Critique de Camille Hazard –
La 7éme édition du festival le standard idéal à la MC 93 de Bobigny se termine cette année dans un moment de grâce.
Karin Beier, metteur en scène allemande, qui assure habituellement la direction du Schauspiel de Cologne, propose une mise en scène de La Toison d’or, de Franz Grillparzer, tout à fait remarquable. Cette pièce est la troisième de son auteur, après die Ahnfau (l’aïeule) et Sappho.
A la lecture, on est d’abord frappé par la modernité de l’écriture et de ses propos, or cette pièce date de 1821 !

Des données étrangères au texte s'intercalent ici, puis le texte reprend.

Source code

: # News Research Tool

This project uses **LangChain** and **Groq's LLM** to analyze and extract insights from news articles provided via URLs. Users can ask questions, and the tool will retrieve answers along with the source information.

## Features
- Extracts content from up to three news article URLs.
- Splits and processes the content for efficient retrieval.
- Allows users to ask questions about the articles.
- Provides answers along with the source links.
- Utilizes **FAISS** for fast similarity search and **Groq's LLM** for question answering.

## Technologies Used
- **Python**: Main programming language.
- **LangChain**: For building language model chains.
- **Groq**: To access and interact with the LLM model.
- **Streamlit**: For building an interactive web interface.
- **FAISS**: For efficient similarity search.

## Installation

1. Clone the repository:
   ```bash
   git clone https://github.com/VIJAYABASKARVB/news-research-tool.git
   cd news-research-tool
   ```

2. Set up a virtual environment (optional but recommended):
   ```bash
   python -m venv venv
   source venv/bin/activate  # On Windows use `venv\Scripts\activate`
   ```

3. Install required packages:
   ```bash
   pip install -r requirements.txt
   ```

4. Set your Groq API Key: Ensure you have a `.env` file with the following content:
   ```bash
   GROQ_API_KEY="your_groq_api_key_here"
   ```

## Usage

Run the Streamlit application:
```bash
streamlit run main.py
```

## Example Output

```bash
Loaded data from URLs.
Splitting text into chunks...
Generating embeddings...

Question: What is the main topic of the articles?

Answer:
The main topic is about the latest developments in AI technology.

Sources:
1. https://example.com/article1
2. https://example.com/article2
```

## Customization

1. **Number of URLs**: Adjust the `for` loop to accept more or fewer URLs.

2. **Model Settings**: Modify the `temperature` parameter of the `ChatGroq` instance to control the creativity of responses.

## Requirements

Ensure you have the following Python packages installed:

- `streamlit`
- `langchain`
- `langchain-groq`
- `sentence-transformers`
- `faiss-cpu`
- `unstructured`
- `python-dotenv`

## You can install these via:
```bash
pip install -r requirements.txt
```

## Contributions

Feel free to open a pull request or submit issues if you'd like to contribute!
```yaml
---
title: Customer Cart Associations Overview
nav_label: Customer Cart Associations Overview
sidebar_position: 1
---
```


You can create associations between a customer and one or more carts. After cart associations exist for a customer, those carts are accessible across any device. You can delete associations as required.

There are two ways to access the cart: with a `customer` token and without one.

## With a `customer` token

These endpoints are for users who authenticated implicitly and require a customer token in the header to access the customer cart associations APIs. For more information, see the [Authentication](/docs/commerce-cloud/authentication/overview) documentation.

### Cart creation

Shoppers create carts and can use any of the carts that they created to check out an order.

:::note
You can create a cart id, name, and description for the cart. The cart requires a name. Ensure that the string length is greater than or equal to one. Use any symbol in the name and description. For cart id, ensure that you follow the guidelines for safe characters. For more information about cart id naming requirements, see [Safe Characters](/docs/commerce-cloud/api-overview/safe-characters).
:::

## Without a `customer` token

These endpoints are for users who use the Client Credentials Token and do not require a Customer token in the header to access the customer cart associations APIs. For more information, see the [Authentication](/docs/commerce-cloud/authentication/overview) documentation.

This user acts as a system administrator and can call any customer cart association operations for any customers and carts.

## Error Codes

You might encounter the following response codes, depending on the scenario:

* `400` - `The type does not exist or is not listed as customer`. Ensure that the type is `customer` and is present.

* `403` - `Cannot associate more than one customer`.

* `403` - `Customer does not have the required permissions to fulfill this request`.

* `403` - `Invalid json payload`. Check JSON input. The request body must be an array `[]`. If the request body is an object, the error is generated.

F. Grillparzer reprend l’histoire de Médée et de la toison d’or si connue, en lui ajoutant des sens, des perceptions personnelles : il montre toute sa conscience de la vanité des actions humaines, du bonheur comme de la gloire. Il étudie dans les moindres détails le thème du regard et de l’image ; l’image que l’on a de soi, celle que l’on aimerait donner et enfin celle que les autres perçoivent de nous. Comment changer ces images, comment dans un simple regard on imagine toute la personnalité de quelqu’un, comment ces images, ces perceptions que nous avons de l’Autre peuvent le détruire , qu’elles en sont les conséquences ? Dans la pièce, il s’agit de Médée bien-sûr, mais aussi de tous les personnages…Là est toute la tragédie de cette œuvre.
On retrouve tous les éléments classiques de la tragédie : Le destin qui s’abat inévitablement sur Médée et Jason, Aiétès, Créon, les enfants de Médée…La catharsis qui touche à la fin pleinement Médée, un violoncelle qui accompagne les scènes sous forme de chœur, les dialogues qui alternent terreur et pitié, enfin dans la dernière partie de la pièce, l’exodos, le chœur (le violoncelle) quitte la scène. Les fervents défenseurs de la tragédie classique seront donc vivement enthousiasmés.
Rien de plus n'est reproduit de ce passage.